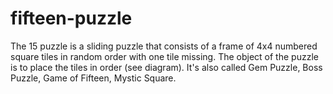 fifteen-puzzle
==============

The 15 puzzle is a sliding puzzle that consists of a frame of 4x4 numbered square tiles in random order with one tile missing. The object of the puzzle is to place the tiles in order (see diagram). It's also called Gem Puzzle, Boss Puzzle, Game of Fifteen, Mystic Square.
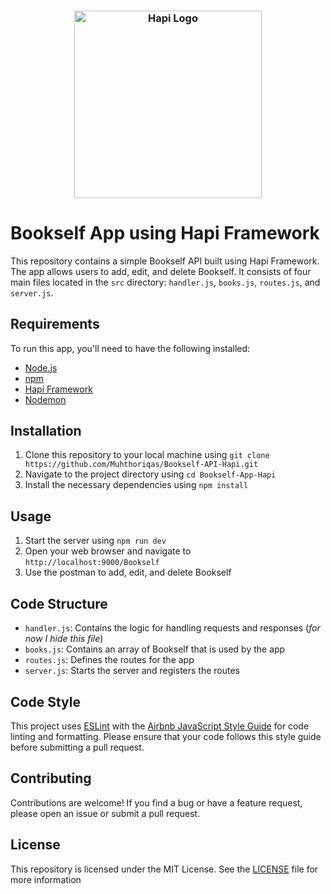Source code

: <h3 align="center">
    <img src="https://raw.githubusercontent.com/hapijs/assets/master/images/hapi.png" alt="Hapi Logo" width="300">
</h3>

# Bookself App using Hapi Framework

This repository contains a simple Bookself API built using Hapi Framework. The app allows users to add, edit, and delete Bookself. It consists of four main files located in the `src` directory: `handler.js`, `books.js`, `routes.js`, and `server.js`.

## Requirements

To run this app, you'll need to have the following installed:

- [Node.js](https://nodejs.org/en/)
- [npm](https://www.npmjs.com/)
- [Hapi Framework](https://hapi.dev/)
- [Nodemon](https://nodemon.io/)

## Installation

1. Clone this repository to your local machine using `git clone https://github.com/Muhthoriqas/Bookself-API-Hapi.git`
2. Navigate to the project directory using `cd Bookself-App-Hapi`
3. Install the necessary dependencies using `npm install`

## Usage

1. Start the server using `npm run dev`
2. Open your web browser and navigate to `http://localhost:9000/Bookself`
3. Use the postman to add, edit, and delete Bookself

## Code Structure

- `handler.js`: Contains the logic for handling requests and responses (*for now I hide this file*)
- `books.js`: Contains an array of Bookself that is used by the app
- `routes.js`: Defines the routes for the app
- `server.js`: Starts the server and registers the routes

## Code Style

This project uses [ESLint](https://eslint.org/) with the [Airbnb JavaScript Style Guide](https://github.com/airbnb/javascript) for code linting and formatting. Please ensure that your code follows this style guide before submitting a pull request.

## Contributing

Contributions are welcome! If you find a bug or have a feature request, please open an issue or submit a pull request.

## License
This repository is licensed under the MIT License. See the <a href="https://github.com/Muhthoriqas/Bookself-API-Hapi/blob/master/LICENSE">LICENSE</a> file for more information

## TASK TO COMPLETE
Find where the line with "- [Hapi Framework](https://hapi.dev/)" sits in the material above, then copy exactly from it through the line with "1. Start the". Add no other line.

## ANSWER AREA
- [Hapi Framework](https://hapi.dev/)
- [Nodemon](https://nodemon.io/)

## Installation

1. Clone this repository to your local machine using `git clone https://github.com/Muhthoriqas/Bookself-API-Hapi.git`
2. Navigate to the project directory using `cd Bookself-App-Hapi`
3. Install the necessary dependencies using `npm install`

## Usage

1. Start the server using `npm run dev`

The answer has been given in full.